After the addition, we could see the X-Picture header, as well as the other headers injected by inject headers with claims:

{
  "X-Picture": "https://avatars.githubusercontent.com/u/3826416?v=4",
  "X-Token-Subject": "github.com/greenpau",
  "X-Token-User-Name": "Paul Greenberg",
  "X-Token-User-Roles": "authp/guest"
}

Nested Data Source​

Additionally, one could inject data from a nested data structure.

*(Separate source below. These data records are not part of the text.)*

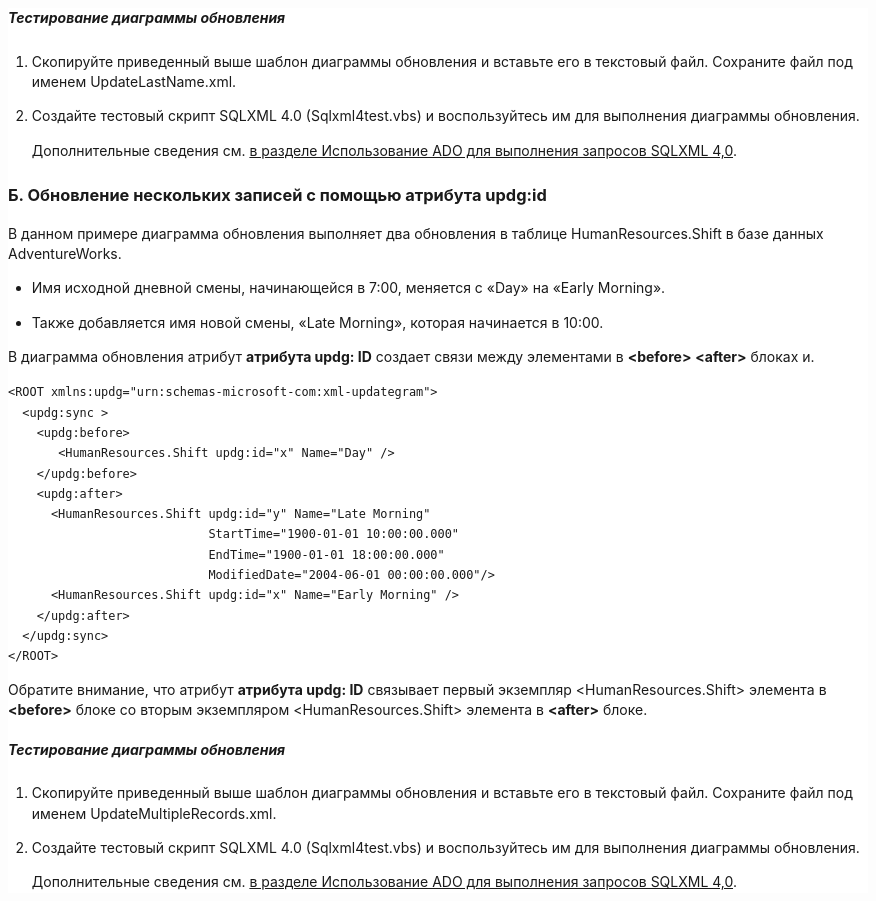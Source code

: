 ##### <a name="to-test-the-updategram"></a>Тестирование диаграммы обновления  
  
1.  Скопируйте приведенный выше шаблон диаграммы обновления и вставьте его в текстовый файл. Сохраните файл под именем UpdateLastName.xml.  
  
2.  Создайте тестовый скрипт SQLXML 4.0 (Sqlxml4test.vbs) и воспользуйтесь им для выполнения диаграммы обновления.  

     Дополнительные сведения см. [в разделе Использование ADO для выполнения запросов SQLXML 4,0](../../../relational-databases/sqlxml/using-ado-to-execute-sqlxml-4-0-queries.md).  
  
### <a name="b-updating-multiple-records-by-using-the-updgid-attribute"></a>Б. Обновление нескольких записей с помощью атрибута updg:id  
 В данном примере диаграмма обновления выполняет два обновления в таблице HumanResources.Shift в базе данных AdventureWorks.  
  
-   Имя исходной дневной смены, начинающейся в 7:00, меняется с «Day» на «Early Morning».  
  
-   Также добавляется имя новой смены, «Late Morning», которая начинается в 10:00.  
  
 В диаграмма обновления атрибут **атрибута updg: ID** создает связи между элементами в **\<before>** **\<after>** блоках и.  
  
```  
<ROOT xmlns:updg="urn:schemas-microsoft-com:xml-updategram">  
  <updg:sync >  
    <updg:before>  
       <HumanResources.Shift updg:id="x" Name="Day" />  
    </updg:before>  
    <updg:after>  
      <HumanResources.Shift updg:id="y" Name="Late Morning"   
                            StartTime="1900-01-01 10:00:00.000"  
                            EndTime="1900-01-01 18:00:00.000"  
                            ModifiedDate="2004-06-01 00:00:00.000"/>  
      <HumanResources.Shift updg:id="x" Name="Early Morning" />  
    </updg:after>  
  </updg:sync>  
</ROOT>  
```  
  
 Обратите внимание, что атрибут **атрибута updg: ID** связывает первый экземпляр \<HumanResources.Shift> элемента в **\<before>** блоке со вторым экземпляром \<HumanResources.Shift> элемента в **\<after>** блоке.  
  
##### <a name="to-test-the-updategram"></a>Тестирование диаграммы обновления  
  
1.  Скопируйте приведенный выше шаблон диаграммы обновления и вставьте его в текстовый файл. Сохраните файл под именем UpdateMultipleRecords.xml.  
  
2.  Создайте тестовый скрипт SQLXML 4.0 (Sqlxml4test.vbs) и воспользуйтесь им для выполнения диаграммы обновления.  
  
     Дополнительные сведения см. [в разделе Использование ADO для выполнения запросов SQLXML 4,0](../../../relational-databases/sqlxml/using-ado-to-execute-sqlxml-4-0-queries.md).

The partical list of token claims follows:

{
  "userinfo": {
    "custom_groups": [
      "authp/admin",
      "authp/user"
    ],
    "name": "Paul Greenberg",
    "zoneinfo": "America/Los_Angeles"
  }
}

Apply the following configuration snippet:

{
  security {
    authorization policy mypolicy {
      inject header "X-User-Custom-Groups" from "userinfo|custom_groups"
      inject header "X-User-Timezone" from "userinfo|zoneinfo"
      inject header "X-User-Name" from "userinfo|name"
    }
  }
}

Based on the above configuration, the plugin sends the following headers:

    "X-User-Custom-Groups": "authp/admin, authp/user",
    "X-User-Name": "Paul Greenberg",
    "X-User-Timezone": "America/Los_Angeles"

Strip JWT Token from HTTP Request​

The following directive instructs the plugin to remove the found token from a request.

{
  security {
    authorization policy mypolicy {
      enable strip token
    }
  }
}

Note: Currently, this feature works with cookies only. It will not strip a token from an authorization header.